EXERCISE GOAL: This exercise asks for every line of the material that contains the word "simple".

SOURCE DATA:
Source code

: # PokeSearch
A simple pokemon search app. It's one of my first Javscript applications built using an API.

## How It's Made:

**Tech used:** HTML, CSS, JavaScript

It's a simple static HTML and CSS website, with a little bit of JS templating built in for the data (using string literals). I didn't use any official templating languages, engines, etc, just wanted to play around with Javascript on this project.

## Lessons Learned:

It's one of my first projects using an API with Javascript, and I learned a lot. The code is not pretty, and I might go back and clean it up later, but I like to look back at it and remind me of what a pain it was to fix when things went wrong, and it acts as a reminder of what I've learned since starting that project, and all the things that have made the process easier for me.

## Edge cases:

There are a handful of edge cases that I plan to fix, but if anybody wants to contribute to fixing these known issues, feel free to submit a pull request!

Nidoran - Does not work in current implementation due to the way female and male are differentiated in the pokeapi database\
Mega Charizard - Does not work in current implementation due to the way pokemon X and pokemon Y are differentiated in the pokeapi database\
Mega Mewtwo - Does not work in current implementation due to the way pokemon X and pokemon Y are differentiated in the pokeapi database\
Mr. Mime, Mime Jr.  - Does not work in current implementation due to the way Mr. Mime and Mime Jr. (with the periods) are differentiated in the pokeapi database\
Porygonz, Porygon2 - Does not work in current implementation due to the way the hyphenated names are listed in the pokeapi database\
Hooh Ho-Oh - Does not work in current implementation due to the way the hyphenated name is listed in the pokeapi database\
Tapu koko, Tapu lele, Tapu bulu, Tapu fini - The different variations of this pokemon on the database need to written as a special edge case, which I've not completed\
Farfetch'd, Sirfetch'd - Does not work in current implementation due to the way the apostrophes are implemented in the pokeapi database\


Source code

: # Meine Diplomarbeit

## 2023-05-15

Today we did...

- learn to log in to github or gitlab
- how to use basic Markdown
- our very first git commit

SOLUTION TO THIS EXERCISE:
A simple pokemon search app. It's one of my first Javscript applications built using an API.
It's a simple static HTML and CSS website, with a little bit of JS templating built in for the data (using string literals). I didn't use any official templating languages, engines, etc, just wanted to play around with Javascript on this project.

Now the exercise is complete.